▶ _How to complete this task_: Scan the entries below. Return every line that includes "maven".

==*==

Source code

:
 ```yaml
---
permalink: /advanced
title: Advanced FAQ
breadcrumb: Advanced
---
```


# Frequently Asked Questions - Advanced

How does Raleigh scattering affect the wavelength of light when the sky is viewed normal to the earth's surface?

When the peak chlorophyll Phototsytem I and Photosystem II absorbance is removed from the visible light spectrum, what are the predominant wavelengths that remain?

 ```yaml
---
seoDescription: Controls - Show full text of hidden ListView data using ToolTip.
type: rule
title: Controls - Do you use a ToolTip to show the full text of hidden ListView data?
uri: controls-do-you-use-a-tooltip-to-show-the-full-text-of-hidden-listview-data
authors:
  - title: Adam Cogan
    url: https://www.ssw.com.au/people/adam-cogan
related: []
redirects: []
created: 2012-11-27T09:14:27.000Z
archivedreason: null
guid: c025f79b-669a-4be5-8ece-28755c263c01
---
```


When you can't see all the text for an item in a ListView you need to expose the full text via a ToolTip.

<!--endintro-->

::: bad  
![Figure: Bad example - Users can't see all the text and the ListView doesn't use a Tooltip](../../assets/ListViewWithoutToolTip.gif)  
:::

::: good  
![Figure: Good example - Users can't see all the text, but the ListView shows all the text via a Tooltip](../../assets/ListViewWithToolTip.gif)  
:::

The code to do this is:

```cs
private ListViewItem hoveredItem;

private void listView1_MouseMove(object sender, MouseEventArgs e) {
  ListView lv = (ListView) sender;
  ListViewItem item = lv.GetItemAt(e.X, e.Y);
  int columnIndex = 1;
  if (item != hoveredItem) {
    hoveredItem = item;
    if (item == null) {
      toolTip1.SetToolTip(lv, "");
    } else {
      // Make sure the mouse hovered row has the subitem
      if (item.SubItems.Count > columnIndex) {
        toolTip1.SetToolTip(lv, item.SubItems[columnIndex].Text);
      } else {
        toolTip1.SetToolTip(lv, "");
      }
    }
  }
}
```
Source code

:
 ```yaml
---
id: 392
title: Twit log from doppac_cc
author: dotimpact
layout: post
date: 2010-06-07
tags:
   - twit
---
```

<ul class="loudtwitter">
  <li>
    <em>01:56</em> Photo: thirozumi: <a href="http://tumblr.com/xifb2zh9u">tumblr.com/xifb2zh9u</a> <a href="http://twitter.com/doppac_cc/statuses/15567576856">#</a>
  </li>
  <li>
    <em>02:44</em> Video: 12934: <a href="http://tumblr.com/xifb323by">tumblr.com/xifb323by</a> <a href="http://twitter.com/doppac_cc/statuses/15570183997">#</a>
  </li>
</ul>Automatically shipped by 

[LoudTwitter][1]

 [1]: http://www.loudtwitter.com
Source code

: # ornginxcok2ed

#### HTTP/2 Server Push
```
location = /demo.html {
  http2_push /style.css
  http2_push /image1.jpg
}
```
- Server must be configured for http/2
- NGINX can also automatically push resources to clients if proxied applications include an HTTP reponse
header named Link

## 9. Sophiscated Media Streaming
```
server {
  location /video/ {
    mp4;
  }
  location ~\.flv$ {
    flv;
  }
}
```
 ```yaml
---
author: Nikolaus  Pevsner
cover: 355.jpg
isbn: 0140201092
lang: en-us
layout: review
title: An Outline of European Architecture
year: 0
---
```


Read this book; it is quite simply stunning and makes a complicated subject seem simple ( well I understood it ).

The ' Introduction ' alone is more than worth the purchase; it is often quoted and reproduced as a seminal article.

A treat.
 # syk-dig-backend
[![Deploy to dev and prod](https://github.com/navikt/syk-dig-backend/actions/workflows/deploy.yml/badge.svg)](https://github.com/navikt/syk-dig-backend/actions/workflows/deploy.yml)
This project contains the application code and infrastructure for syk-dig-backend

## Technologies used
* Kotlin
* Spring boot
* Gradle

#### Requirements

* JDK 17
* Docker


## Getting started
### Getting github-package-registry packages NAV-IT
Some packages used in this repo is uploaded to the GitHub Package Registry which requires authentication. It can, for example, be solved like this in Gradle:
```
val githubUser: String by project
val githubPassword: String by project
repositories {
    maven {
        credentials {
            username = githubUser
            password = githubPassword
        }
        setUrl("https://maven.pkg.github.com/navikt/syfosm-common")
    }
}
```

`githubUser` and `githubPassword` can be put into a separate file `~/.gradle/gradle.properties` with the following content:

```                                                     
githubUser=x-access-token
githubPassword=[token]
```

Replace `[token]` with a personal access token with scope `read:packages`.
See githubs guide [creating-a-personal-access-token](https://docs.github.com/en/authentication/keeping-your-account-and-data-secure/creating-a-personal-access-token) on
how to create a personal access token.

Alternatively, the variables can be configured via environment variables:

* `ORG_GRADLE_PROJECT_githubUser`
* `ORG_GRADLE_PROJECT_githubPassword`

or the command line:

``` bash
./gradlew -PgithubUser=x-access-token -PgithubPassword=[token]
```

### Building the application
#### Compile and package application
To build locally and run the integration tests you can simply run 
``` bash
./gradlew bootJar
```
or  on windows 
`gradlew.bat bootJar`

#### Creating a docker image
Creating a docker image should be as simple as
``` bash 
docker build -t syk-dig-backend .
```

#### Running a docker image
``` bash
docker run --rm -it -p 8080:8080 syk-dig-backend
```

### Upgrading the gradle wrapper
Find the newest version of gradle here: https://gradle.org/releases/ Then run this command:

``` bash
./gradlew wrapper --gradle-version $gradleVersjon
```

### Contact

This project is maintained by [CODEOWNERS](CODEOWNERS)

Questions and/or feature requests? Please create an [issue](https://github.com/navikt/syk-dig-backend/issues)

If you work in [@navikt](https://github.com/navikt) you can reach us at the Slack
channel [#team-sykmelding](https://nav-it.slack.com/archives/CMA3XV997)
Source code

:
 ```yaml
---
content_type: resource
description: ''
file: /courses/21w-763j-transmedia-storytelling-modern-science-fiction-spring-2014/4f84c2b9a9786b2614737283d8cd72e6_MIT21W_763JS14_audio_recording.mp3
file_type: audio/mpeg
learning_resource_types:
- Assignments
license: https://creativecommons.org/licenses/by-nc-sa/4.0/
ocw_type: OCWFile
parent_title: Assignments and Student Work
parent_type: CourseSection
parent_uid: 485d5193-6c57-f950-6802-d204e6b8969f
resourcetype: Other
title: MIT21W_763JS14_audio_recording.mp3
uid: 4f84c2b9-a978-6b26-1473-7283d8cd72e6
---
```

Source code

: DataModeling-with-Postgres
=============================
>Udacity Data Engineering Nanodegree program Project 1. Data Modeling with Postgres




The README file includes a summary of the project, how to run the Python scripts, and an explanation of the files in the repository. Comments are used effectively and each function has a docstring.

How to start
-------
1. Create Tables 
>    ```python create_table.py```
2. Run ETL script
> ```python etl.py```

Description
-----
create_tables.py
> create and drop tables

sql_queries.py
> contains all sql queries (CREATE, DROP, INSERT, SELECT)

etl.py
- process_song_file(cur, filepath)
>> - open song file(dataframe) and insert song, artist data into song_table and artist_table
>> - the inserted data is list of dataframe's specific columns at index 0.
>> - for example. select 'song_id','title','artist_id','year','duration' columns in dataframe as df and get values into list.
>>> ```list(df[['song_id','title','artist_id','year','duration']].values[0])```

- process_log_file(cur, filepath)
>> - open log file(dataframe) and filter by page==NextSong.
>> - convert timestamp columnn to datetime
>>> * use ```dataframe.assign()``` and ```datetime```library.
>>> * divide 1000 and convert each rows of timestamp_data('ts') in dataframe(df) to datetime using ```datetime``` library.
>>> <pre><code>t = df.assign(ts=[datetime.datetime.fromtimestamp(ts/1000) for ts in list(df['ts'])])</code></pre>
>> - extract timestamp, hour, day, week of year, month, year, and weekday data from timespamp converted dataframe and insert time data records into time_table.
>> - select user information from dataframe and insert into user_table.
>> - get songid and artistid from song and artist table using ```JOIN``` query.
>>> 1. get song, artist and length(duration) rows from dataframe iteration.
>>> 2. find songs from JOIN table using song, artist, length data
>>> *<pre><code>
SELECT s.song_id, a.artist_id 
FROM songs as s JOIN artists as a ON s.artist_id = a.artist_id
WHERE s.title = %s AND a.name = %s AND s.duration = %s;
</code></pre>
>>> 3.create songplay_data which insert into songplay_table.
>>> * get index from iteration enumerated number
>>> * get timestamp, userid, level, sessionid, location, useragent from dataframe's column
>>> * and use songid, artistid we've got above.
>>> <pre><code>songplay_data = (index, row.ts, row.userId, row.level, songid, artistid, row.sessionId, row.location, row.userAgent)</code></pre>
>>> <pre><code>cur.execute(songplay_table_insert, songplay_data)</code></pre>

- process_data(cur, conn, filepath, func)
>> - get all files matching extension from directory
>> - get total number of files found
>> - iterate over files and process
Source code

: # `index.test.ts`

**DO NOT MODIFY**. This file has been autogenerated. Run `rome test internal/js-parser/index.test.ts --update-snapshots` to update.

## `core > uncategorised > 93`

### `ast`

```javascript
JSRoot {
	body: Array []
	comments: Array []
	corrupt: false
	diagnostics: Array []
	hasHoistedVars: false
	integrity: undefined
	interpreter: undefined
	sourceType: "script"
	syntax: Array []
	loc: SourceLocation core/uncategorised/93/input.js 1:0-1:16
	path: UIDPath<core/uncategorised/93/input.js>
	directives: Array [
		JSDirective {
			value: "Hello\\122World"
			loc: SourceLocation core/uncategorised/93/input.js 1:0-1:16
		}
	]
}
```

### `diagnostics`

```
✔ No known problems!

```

==*==

▶ _Written response_:
    maven {
        setUrl("https://maven.pkg.github.com/navikt/syfosm-common")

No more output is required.